[Stored data entries]

★ ★ ★ ★

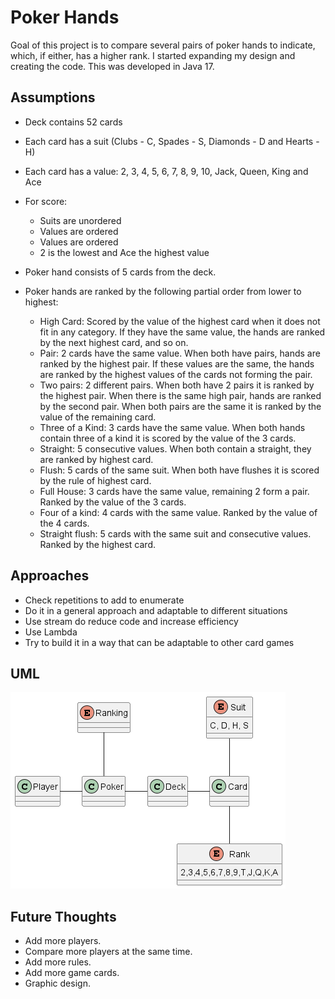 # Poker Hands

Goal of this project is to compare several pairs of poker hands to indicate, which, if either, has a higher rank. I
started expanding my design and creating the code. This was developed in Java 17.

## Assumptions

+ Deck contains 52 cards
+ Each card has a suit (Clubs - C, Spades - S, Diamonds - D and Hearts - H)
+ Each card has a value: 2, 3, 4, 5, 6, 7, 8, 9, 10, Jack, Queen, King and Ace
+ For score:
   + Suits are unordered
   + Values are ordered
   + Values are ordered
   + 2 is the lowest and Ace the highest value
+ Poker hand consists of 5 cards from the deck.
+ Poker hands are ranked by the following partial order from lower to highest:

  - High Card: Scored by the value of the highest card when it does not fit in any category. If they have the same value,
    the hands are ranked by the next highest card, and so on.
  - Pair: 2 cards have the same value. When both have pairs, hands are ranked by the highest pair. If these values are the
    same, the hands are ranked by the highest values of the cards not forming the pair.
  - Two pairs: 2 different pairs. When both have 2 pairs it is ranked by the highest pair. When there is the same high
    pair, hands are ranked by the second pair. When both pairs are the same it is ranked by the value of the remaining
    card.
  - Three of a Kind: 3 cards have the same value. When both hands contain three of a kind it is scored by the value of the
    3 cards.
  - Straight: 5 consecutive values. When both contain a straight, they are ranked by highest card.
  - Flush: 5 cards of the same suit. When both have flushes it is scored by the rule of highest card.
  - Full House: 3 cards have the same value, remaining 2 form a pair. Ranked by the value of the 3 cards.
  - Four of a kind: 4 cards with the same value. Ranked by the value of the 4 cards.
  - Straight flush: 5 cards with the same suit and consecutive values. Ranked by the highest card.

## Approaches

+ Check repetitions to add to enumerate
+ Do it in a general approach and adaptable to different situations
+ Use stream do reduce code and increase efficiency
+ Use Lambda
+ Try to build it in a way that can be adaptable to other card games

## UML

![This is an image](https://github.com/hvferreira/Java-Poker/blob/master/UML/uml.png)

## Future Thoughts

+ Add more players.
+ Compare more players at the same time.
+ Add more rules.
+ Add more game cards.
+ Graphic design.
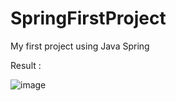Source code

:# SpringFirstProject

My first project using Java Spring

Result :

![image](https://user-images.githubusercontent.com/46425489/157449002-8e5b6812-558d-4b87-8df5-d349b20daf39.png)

★ ★ ★ ★

■ PROBLEM DETAILS: If a line in the records includes the string "both", copy it.

■ OUTPUT FOR THIS TASK:
  - Pair: 2 cards have the same value. When both have pairs, hands are ranked by the highest pair. If these values are the
  - Two pairs: 2 different pairs. When both have 2 pairs it is ranked by the highest pair. When there is the same high
    pair, hands are ranked by the second pair. When both pairs are the same it is ranked by the value of the remaining
  - Three of a Kind: 3 cards have the same value. When both hands contain three of a kind it is scored by the value of the
  - Straight: 5 consecutive values. When both contain a straight, they are ranked by highest card.
  - Flush: 5 cards of the same suit. When both have flushes it is scored by the rule of highest card.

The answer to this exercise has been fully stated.